DATA RECORDS START

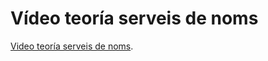 # Vídeo teoría serveis de noms

[Video teoría serveis de noms](https://drive.google.com/file/d/1fey7dQHNpNGcrQB_N28WUom68QSdrT5F/view?usp=drivesdk).
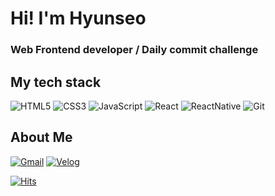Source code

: # Hi! I'm Hyunseo
### Web Frontend developer / Daily commit challenge

## My tech stack

![HTML5](https://img.shields.io/badge/-HTML5-f05032.svg?&style=for-the-badge&logo=HTML5&logoColor=fff)
![CSS3](https://img.shields.io/badge/-CSS3-1572B6.svg?&style=for-the-badge&logo=CSS3&logoColor=fff)
![JavaScript](https://img.shields.io/badge/-JavaScript-F7DF1E.svg?&style=for-the-badge&logo=JavaScript&logoColor=black)
![React](https://img.shields.io/badge/-React-61DAFB.svg?&style=for-the-badge&logo=React&logoColor=black)
![ReactNative](https://img.shields.io/badge/-ReactNative-222222.svg?&style=for-the-badge&logo=React&logoColor=61DAFB)
![Git](https://img.shields.io/badge/-Git-F05032.svg?&style=for-the-badge&logo=Git&logoColor=fff)

## About Me
[![Gmail](https://img.shields.io/badge/Gmail-D14836?style=for-the-badge&logo=gmail&logoColor=white&link=mailto:namun1303@gmail.com)](mailto:namun1303@gmail.com)
[![Velog](https://img.shields.io/badge/-Velog-14B885.svg?&style=for-the-badge&logo=Velog&logoColor=fff)](https://velog.io/@namu)

[![Hits](https://hits.seeyoufarm.com/api/count/incr/badge.svg?url=https%3A%2F%2Fgithub.com%2Fnamu13&count_bg=%2379C83D&title_bg=%23555555&icon=&icon_color=%23E7E7E7&title=hits&edge_flat=true)](https://hits.seeyoufarm.com)


<!--
**namu13/namu13** is a ✨ _special_ ✨ repository because its `README.md` (this file) appears on your GitHub profile.

Here are some ideas to get you started:

- 🔭 I’m currently working on ...
- 🌱 I’m currently learning ...
- 👯 I’m looking to collaborate on ...
- 🤔 I’m looking for help with ...
- 💬 Ask me about ...
- 📫 How to reach me: ...
- 😄 Pronouns: ...
- ⚡ Fun fact: ...
-->
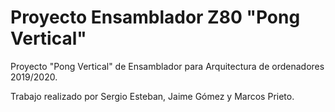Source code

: # Proyecto Ensamblador Z80 "Pong Vertical"
Proyecto "Pong Vertical" de Ensamblador para Arquitectura de ordenadores 2019/2020.

Trabajo realizado por Sergio Esteban, Jaime Gómez y Marcos Prieto.
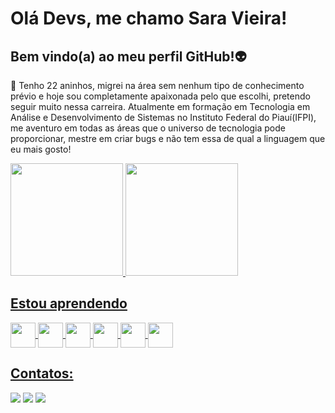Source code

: # Olá Devs, me chamo Sara Vieira! 
## Bem vindo(a) ao meu perfil GitHub!👽

🌈 Tenho 22 aninhos, migrei na área sem nenhum tipo de conhecimento prévio e hoje sou completamente apaixonada pelo que escolhi, pretendo seguir muito nessa carreira. Atualmente em formação em Tecnologia em Análise e Desenvolvimento de Sistemas no Instituto Federal do Piauí(IFPI), me aventuro em todas as áreas que o universo de tecnologia pode proporcionar, mestre em criar bugs e não tem essa de qual a linguagem que eu mais gosto!

<div>
<a href="https://github.com/thedevsara">
<img loading="lazy" height="180em" src="https://github-readme-stats.vercel.app/api/top-langs/?username=thedevsara&layout=compact&langs_count=7&theme=dracula"/>
<img loading="lazy" height="180em" src="https://github-readme-stats.vercel.app/api?username=thedevsara&show_icons=true&theme=dracula&include_all_commits=true&count_private=true"/>
</div>

## Estou aprendendo

<img align ="center" src="https://cdn.jsdelivr.net/gh/devicons/devicon/icons/git/git-original.svg" width="40" height="40"/>
<img align ="center" src="https://cdn.jsdelivr.net/gh/devicons/devicon/icons/github/github-original.svg" width="40" heigth="40"/>
<img align ="center" src="https://cdn.jsdelivr.net/gh/devicons/devicon/icons/python/python-original.svg" width="40" heigth="40"/>
<img align ="center" src="https://cdn.jsdelivr.net/gh/devicons/devicon/icons/javascript/javascript-original.svg"
width="40" heigth="40"/>
<img align ="center" src="https://cdn.jsdelivr.net/gh/devicons/devicon/icons/typescript/typescript-original.svg" width="40" heigth="40"/>
<img align ="center" src="https://cdn.jsdelivr.net/gh/devicons/devicon/icons/html5/html5-original.svg" width="40" heigth="40"/>

## Contatos:

<div>
<a href="https://instagram.com/saravieira.dev" target="_blank"><img loading="lazy" src="https://img.shields.io/badge/-Instagram-%23E4405F?style=for-the-badge&logo=instagram&logoColor=white" target="_blank"></a>
<a href = "mailto:srbecky02@gmail.com"><img loading="lazy" src="https://img.shields.io/badge/Gmail-D14836?style=for-the-badge&logo=gmail&logoColor=white" target="_blank"></a>
<a href="https://www.linkedin.com/in/sara-vieira-64189b1b3" target="_blank"><img loading="lazy" src="https://img.shields.io/badge/-LinkedIn-%230077B5?style=for-the-badge&logo=linkedin&logoColor=white" target="_blank"></a>   
<div>






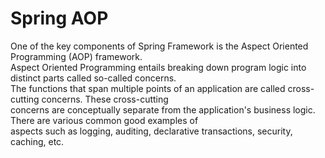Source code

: # Spring AOP
One of the key components of Spring Framework is the Aspect Oriented Programming (AOP) framework.<br/>
Aspect Oriented Programming entails breaking down program logic into distinct parts called so-called concerns. <br/>
The functions that span multiple points of an application are called cross-cutting concerns. These cross-cutting <br/>
concerns are conceptually separate from the application's business logic. There are various common good examples of <br/>
aspects such as logging, auditing, declarative transactions, security, caching, etc.<br/>
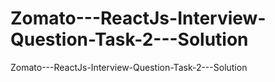 # Zomato---ReactJs-Interview-Question-Task-2---Solution
Zomato---ReactJs-Interview-Question-Task-2---Solution
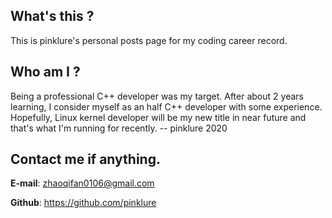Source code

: ## What's this ?

This is pinklure's personal posts page for my coding career record.

## Who am I ?

Being a professional C++ developer was my target. After about 2 years learning, I consider myself as an half C++ developer with some experience. Hopefully, Linux kernel developer will be my new title in near future and that's what I'm running for recently.
-- pinklure 2020

## Contact me if anything.

**E-mail**: zhaoqifan0106@gmail.com

**Github**: https://github.com/pinklure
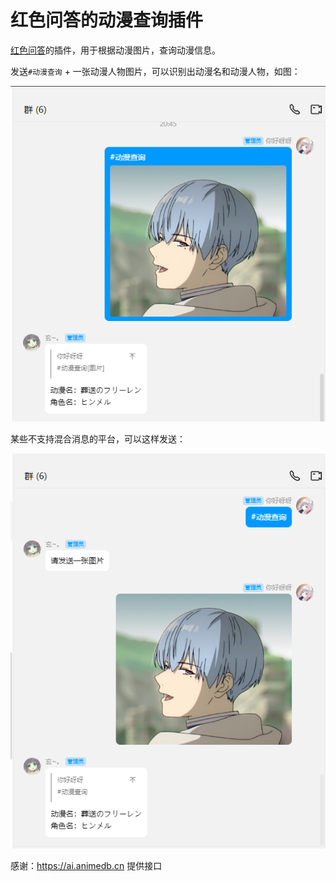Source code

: # 红色问答的动漫查询插件

[红色问答](https://github.com/super1207/redreply)的插件，用于根据动漫图片，查询动漫信息。

发送`#动漫查询` + 一张动漫人物图片，可以识别出动漫名和动漫人物，如图：

![alt text](image.png)

某些不支持混合消息的平台，可以这样发送：

![alt text](image-1.png)

感谢：https://ai.animedb.cn 提供接口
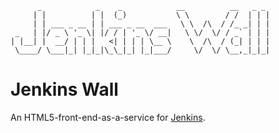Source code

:           _            _    _            __          __   _ _
         | |          | |  (_)           \ \        / /  | | |
         | | ___ _ __ | | ___ _ __  ___   \ \  /\  / /_ _| | |
     _   | |/ _ \ '_ \| |/ / | '_ \/ __|   \ \/  \/ / _` | | |
    | |__| |  __/ | | |   <| | | | \__ \    \  /\  / (_| | | |
     \____/ \___|_| |_|_|\_\_|_| |_|___/     \/  \/ \__,_|_|_|

# Jenkins Wall

An HTML5-front-end-as-a-service for
[Jenkins](https://wiki.jenkins-ci.org/display/JENKINS/Meet+Jenkins).

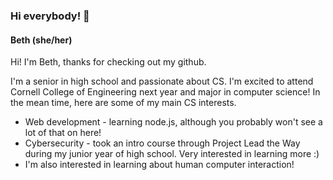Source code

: ### Hi everybody! 👋
#### Beth (she/her)

Hi! I'm Beth, thanks for checking out my github.

I'm a senior in high school and passionate about CS. I'm excited to attend Cornell College of Engineering next year and major in computer science! In the mean time, here are some of my main CS interests.

* Web development - learning node.js, although you probably won't see a lot of that on here!
* Cybersecurity - took an intro course through Project Lead the Way during my junior year of high school. Very interested in learning more :)
* I'm also interested in learning about human computer interaction!
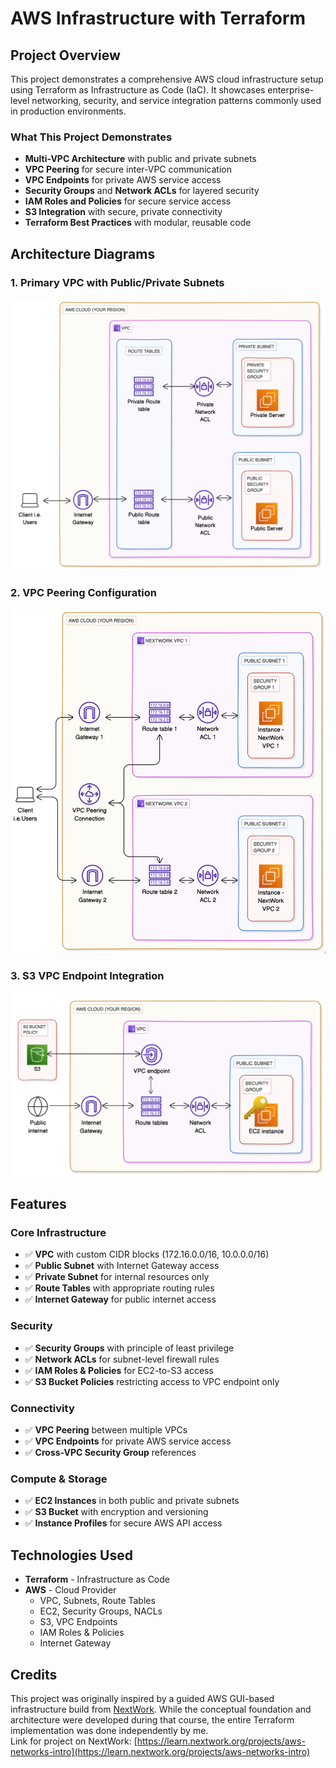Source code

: # AWS Infrastructure with Terraform

## Project Overview

This project demonstrates a comprehensive AWS cloud infrastructure setup using Terraform as Infrastructure as Code (IaC). It showcases enterprise-level networking, security, and service integration patterns commonly used in production environments.

### What This Project Demonstrates

- **Multi-VPC Architecture** with public and private subnets
- **VPC Peering** for secure inter-VPC communication
- **VPC Endpoints** for private AWS service access
- **Security Groups** and **Network ACLs** for layered security
- **IAM Roles and Policies** for secure service access
- **S3 Integration** with secure, private connectivity
- **Terraform Best Practices** with modular, reusable code

## Architecture Diagrams

### 1. Primary VPC with Public/Private Subnets
![Primary VPC Architecture](./images/vpc.png)


### 2. VPC Peering Configuration
![VPC Peering](./images/vpc-peering.png)


### 3. S3 VPC Endpoint Integration
![S3 VPC Endpoint](./images/vpc-endpoint.png)


## Features

### Core Infrastructure
- ✅ **VPC** with custom CIDR blocks (172.16.0.0/16, 10.0.0.0/16)
- ✅ **Public Subnet** with Internet Gateway access
- ✅ **Private Subnet** for internal resources only
- ✅ **Route Tables** with appropriate routing rules
- ✅ **Internet Gateway** for public internet access

### Security
- ✅ **Security Groups** with principle of least privilege
- ✅ **Network ACLs** for subnet-level firewall rules
- ✅ **IAM Roles & Policies** for EC2-to-S3 access
- ✅ **S3 Bucket Policies** restricting access to VPC endpoint only

### Connectivity
- ✅ **VPC Peering** between multiple VPCs
- ✅ **VPC Endpoints** for private AWS service access
- ✅ **Cross-VPC Security Group** references

### Compute & Storage
- ✅ **EC2 Instances** in both public and private subnets
- ✅ **S3 Bucket** with encryption and versioning
- ✅ **Instance Profiles** for secure AWS API access


## Technologies Used

- **Terraform** - Infrastructure as Code
- **AWS** - Cloud Provider
  - VPC, Subnets, Route Tables
  - EC2, Security Groups, NACLs
  - S3, VPC Endpoints
  - IAM Roles & Policies
  - Internet Gateway


## Credits

This project was originally inspired by a guided AWS GUI-based infrastructure build from [NextWork](https://www.nextwork.org/). While the conceptual foundation and architecture were developed during that course, the entire Terraform implementation was done independently by me. \
Link for project on NextWork: [https://learn.nextwork.org/projects/aws-networks-intro](https://learn.nextwork.org/projects/aws-networks-intro)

DATA RECORDS END

_REQUIRED WORK_.
Work out how many lines of the data above contain the string "Pong" and give the number alone.

_REPLY_.
2